2. They had too much drama.
Look, I get that “Gossip Girl” is, essentially, a soap opera. But if you would trade your girlfriend for a hotel, you might need to rethink your relationship. If, in order to deal with the pain of losing said girlfriend, you would put yourself in mortal danger by paying people to beat you up, you might need to rethink your relationship. If you so dislike the life you had with your girlfriend that you change your name and your life story after getting shot in Paris so as to avoid going back to it… you might need to rethink your relationship. If you have to get married hurriedly (to the tune of police sirens) because “spousal privilege” would keep Blair from having to testify that Chuck was on the rooftop from which his father fell to his death, you might need to rethink your relationship. (Also, remember that one time that Drunk Chuck shoved Pregnant Blair and then punched a glass window, giving Blair a cut on her face? Yeah… if your boyfriend does that, you might want to rethink your relationship.)
3. There was always an obstacle to overcome.
It was as if Chuck and Blair’s relationship couldn’t exist without something to battle. There’s excuse after excuse and promises that, once they overcome X or get past Y or through Z, they can be together. This is not to say that relationships won’t have issues. They will, and sometimes you’ll have to fight to keep what you have. That’s the nature of the game. But I read a story once that said that “love doesn’t have to be hard to be real, difficult to be worthwhile, sorrowful to be legendary.” If your relationship can’t exist without something to “fight for,” it might not be the best relationship, because what will you have left when you defeat all the demons?

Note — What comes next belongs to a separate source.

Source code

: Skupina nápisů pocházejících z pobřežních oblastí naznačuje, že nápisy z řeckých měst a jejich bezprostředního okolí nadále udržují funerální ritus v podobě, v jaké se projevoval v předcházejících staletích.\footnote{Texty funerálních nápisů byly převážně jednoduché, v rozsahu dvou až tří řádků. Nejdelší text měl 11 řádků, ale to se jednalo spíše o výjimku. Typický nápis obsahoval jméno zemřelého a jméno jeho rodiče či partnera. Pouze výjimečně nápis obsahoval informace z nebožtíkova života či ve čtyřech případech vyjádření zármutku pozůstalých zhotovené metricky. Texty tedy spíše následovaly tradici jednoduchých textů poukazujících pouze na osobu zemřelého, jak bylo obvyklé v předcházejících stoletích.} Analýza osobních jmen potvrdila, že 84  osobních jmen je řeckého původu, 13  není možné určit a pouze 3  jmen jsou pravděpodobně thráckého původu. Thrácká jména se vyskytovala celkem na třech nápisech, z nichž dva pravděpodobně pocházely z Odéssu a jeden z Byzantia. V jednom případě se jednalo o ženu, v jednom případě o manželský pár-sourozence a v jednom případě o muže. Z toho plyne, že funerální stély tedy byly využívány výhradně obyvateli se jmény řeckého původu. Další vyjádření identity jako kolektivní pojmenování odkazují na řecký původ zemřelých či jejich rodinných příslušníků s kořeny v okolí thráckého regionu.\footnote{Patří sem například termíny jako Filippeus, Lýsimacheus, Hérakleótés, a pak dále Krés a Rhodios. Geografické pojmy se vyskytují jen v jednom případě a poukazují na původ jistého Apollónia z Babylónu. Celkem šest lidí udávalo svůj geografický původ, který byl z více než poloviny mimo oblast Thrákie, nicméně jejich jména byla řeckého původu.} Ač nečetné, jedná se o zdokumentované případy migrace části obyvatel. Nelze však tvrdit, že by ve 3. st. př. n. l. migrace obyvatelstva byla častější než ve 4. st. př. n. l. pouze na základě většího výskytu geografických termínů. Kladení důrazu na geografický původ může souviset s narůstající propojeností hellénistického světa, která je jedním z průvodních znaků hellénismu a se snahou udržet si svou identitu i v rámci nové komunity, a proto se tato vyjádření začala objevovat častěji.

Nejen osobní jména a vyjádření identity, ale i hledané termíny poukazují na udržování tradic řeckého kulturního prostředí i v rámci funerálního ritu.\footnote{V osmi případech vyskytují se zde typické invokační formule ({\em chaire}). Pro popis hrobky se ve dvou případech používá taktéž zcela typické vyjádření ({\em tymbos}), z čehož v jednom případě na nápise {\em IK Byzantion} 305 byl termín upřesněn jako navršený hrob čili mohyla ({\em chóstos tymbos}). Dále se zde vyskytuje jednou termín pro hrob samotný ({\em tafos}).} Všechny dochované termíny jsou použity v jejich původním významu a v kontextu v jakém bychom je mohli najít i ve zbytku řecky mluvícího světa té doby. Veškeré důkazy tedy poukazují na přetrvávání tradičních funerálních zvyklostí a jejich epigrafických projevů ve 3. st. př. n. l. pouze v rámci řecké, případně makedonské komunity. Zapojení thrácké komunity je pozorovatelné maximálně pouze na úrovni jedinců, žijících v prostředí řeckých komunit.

4. They always think their issues with each other are situational.
The nature of having a stable relationship is knowing that, despite the ups and downs, you can count on the other person. But in Chuck and Blair’s case, the trials they face as a couple just pull them apart. The fact that Blair can’t trust Chuck isn’t only because he slept with Little J; it’s because she thinks Chuck isn’t trustworthy. The fact that Chuck can’t always respect Blair isn’t because just she’s constantly manipulating people; it’s because he thinks she is immature.
5. They allow grand gestures to make up for everything.
Everyone woman loves a grand gesture. But how many times does Chuck show up with macarons or peonies or jewelry to say he’s sorry for the myriad of things he’s done wrong? Blair flies to Monte-freaking-Carlo in a fancy dress to “fight for Chuck,” because he’s always fought for her. Somehow, every time, one grand gesture equals forgiveness for a bunch of really bad things. And then they just kind of go one with their lives, sweeping all the problems under the rug. It’s not healthy.
At the end of the day, it’s just not healthy to idolize two people who spend more time hating each other and coming up for excuses why they can’t be together than they do actually taking care of each other and building each other up. That’s not to say the two don’t love each other—in their own way, they do, which is why the final season ends with them married and parenting a kid. Perhaps the answer is sifting through the dramatics and pulling out the best parts of their relationship, like when they worked together to help their friends, or when Blair helped Chuck through his father’s death, but good, stable, healthy relationships don’t have to have theatrics. They just need unconditional, non-situational love—something Blair and Chuck didn’t always have.